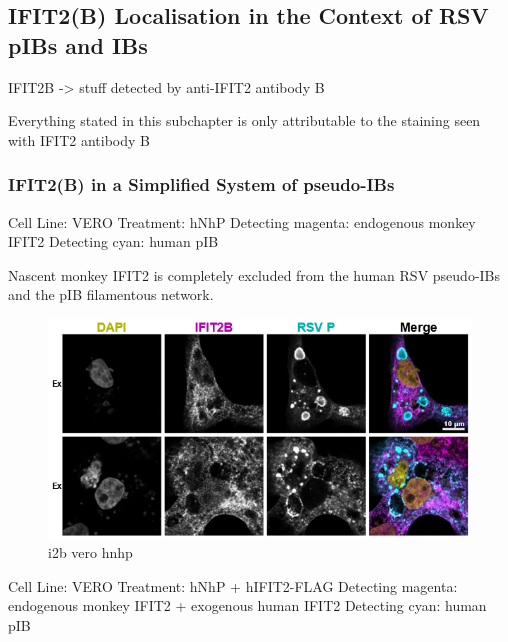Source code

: \subsection{IFIT2(B) Localisation in the Context of RSV pIBs and IBs} \label{subsec:IFIT2(B) Localisation in the Context of RSV pIBs and IBs}
IFIT2B -> stuff detected by anti-IFIT2 antibody B

Everything stated in this subchapter is only attributable to the staining seen with IFIT2 antibody B
\subsubsection{IFIT2(B) in a Simplified System of pseudo-IBs} \label{IFIT2(B) in a Simplified System of pseudo-IBs}
Cell Line: VERO \newline
Treatment: hNhP \newline
Detecting magenta: endogenous monkey IFIT2 \newline
Detecting cyan: human pIB \newline

Nascent monkey IFIT2 is completely excluded from the human RSV pseudo-IBs and the pIB filamentous network.

\begin{figure}
    \centering
    \includegraphics[width=1\linewidth]{10. Chapter 5//Figs//02. I2B/01. i2b vero hnhp.png}
    \caption[i2b vero hnhp]{i2b vero hnhp}
    \label{fig:i2b vero hnhp}
\end{figure}

Cell Line: VERO \newline
Treatment: hNhP + hIFIT2-FLAG \newline
Detecting magenta: endogenous monkey IFIT2 + exogenous human IFIT2 \newline
Detecting cyan: human pIB \newline

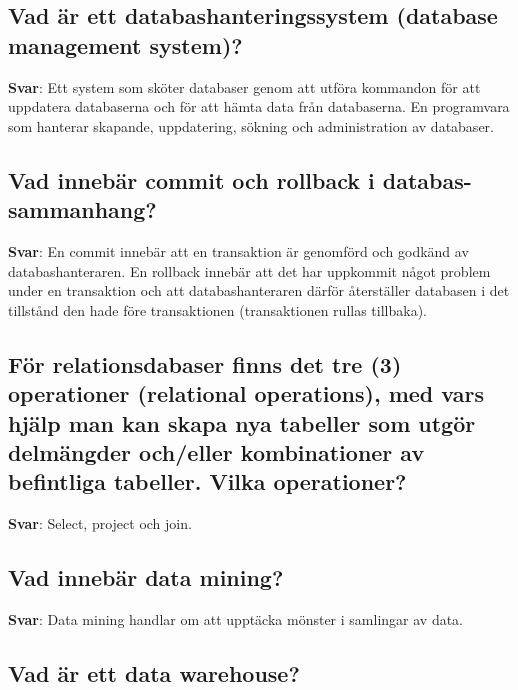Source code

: \documentclass[a4paper,11pt,oneside]{article}
\begin{document}
\begin{sloppypar}
\subsection{Vad \"ar ett databashanteringssystem (database management system)?}

\label{q:277:sa:sv:True}

\textbf{Svar}: Ett system som sk\"oter databaser genom att utf\"ora kommandon f\"or att uppdatera databaserna och f\"or att h\"amta data fr\r{a}n databaserna. En programvara som hanterar skapande, uppdatering, s\"okning och administration av databaser.



\subsection{Vad inneb\"ar commit och rollback i databas-sammanhang?}

\label{q:278:sa:sv:True}

\textbf{Svar}: En commit inneb\"ar att en transaktion \"ar genomf\"ord och godk\"and av databashanteraren. En rollback inneb\"ar att det har uppkommit n\r{a}got problem under en transaktion och att databashanteraren d\"arf\"or \r{a}terst\"aller databasen i det tillst\r{a}nd den hade f\"ore transaktionen (transaktionen rullas tillbaka).



\subsection{F\"or relationsdabaser finns det tre (3) operationer (relational operations), med vars hj\"alp man kan skapa nya tabeller som utg\"or delm\"angder och/eller kombinationer av befintliga tabeller. Vilka operationer?}

\label{q:279:sa:sv:True}

\textbf{Svar}: Select, project och join.



\subsection{Vad inneb\"ar data mining?}

\label{q:280:sa:sv:True}

\textbf{Svar}: Data mining handlar om att uppt\"acka m\"onster i samlingar av data.



\subsection{Vad \"ar ett data warehouse?}


\end{sloppypar}
\end{document}

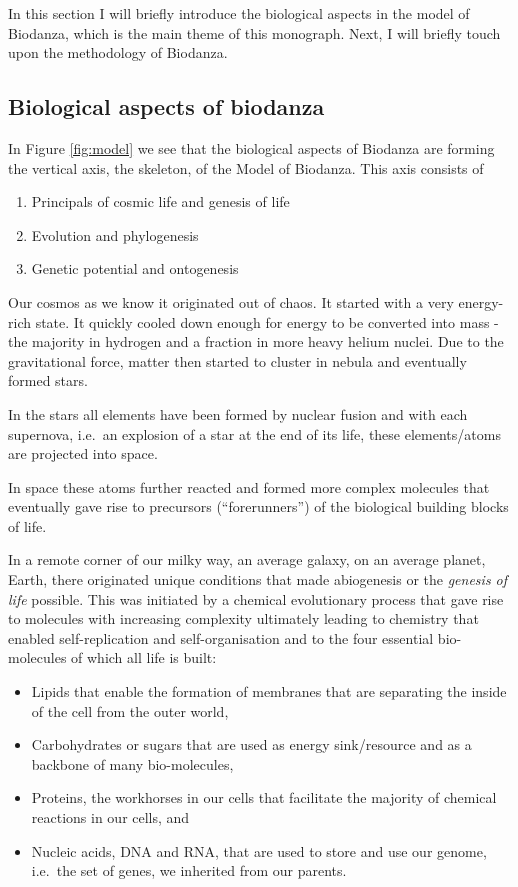 \documentclass[
  11pt,
]{book}
\providecommand{\tightlist}{%
  \setlength{\itemsep}{0pt}\setlength{\parskip}{0pt}}
\begin{document}
In this section I will briefly introduce the biological aspects in the model of Biodanza, which is the main theme of this monograph. Next, I will briefly touch upon the methodology of Biodanza.

\hypertarget{biological-aspects-of-biodanza}{%
\subsection{Biological aspects of biodanza}\label{biological-aspects-of-biodanza}}

In Figure \ref{fig:model} we see that the biological aspects of Biodanza are forming the vertical axis, the skeleton, of the Model of Biodanza. This axis consists of

\begin{enumerate}
\def\labelenumi{\arabic{enumi}.}
\tightlist
\item
  Principals of cosmic life and genesis of life
\item
  Evolution and phylogenesis
\item
  Genetic potential and ontogenesis
\end{enumerate}

Our cosmos as we know it originated out of chaos. It started with a very energy-rich state. It quickly cooled down enough for energy to be converted into mass - the majority in hydrogen and a fraction in more heavy helium nuclei. Due to the gravitational force, matter then started to cluster in nebula and eventually formed stars.

In the stars all elements have been formed by nuclear fusion and with each supernova, i.e.~an explosion of a star at the end of its life, these elements/atoms are projected into space.

In space these atoms further reacted and formed more complex molecules that eventually gave rise to precursors (``forerunners'') of the biological building blocks of life.

In a remote corner of our milky way, an average galaxy, on an average planet, Earth, there originated unique conditions that made abiogenesis or the \emph{genesis of life} possible.
This was initiated by a chemical evolutionary process that gave rise to molecules with increasing complexity ultimately leading to chemistry that enabled self-replication and self-organisation and to the four essential bio-molecules of which all life is built:

\begin{itemize}
\tightlist
\item
  Lipids that enable the formation of membranes that are separating the inside of the cell from the outer world,
\item
  Carbohydrates or sugars that are used as energy sink/resource and as a backbone of many bio-molecules,
\item
  Proteins, the workhorses in our cells that facilitate the majority of chemical reactions in our cells, and
\item
  Nucleic acids, DNA and RNA, that are used to store and use our genome, i.e.~the set of genes, we inherited from our parents.
\end{itemize}
\end{document}
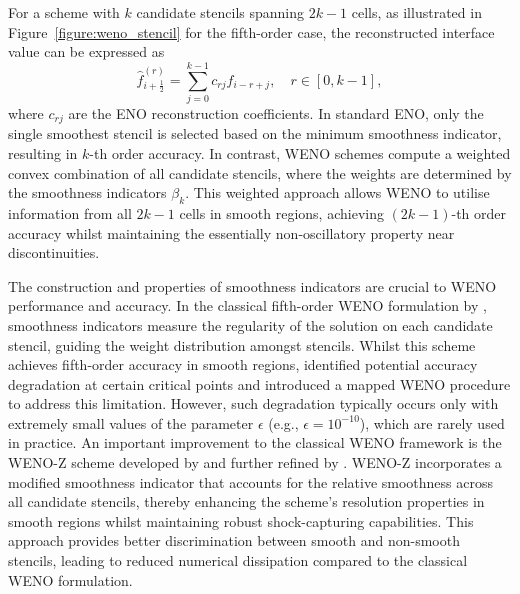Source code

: For a scheme with $k$ candidate stencils spanning $2k-1$ cells, as illustrated in Figure~\ref{figure:weno_stencil} for the fifth-order case, the reconstructed interface value can be expressed as
\begin{equation}
\hat{f}_{i+\frac{1}{2}}^{(r)} = \sum_{j=0}^{k-1} c_{rj} f_{i-r+j}, \quad r \in [0, k-1],
\end{equation}
where $c_{rj}$ are the ENO reconstruction coefficients. In standard ENO, only the single smoothest stencil is selected based on the minimum smoothness indicator, resulting in $k$-th order accuracy. In contrast, WENO schemes compute a weighted convex combination of all candidate stencils, where the weights are determined by the smoothness indicators $\beta_k$. This weighted approach allows WENO to utilise information from all $2k-1$ cells in smooth regions, achieving $(2k-1)$-th order accuracy whilst maintaining the essentially non-oscillatory property near discontinuities.

The construction and properties of smoothness indicators are crucial to WENO performance and accuracy. In the classical fifth-order WENO formulation by \citet{JiangShu1996}, smoothness indicators measure the regularity of the solution on each candidate stencil, guiding the weight distribution amongst stencils. Whilst this scheme achieves fifth-order accuracy in smooth regions, \citet{HenrickEtAl2005} identified potential accuracy degradation at certain critical points and introduced a mapped WENO procedure to address this limitation. However, such degradation typically occurs only with extremely small values of the parameter $\epsilon$ (e.g., $\epsilon = 10^{-10}$), which are rarely used in practice. An important improvement to the classical WENO framework is the WENO-Z scheme developed by \citet{BorgesEtAl2008} and further refined by \citet{CastroEtAl2011}. WENO-Z incorporates a modified smoothness indicator that accounts for the relative smoothness across all candidate stencils, thereby enhancing the scheme's resolution properties in smooth regions whilst maintaining robust shock-capturing capabilities. This approach provides better discrimination between smooth and non-smooth stencils, leading to reduced numerical dissipation compared to the classical WENO formulation.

### [Try it]
Return only the number of lines in the data above that hold the word "monkey".

### [Answer section]
3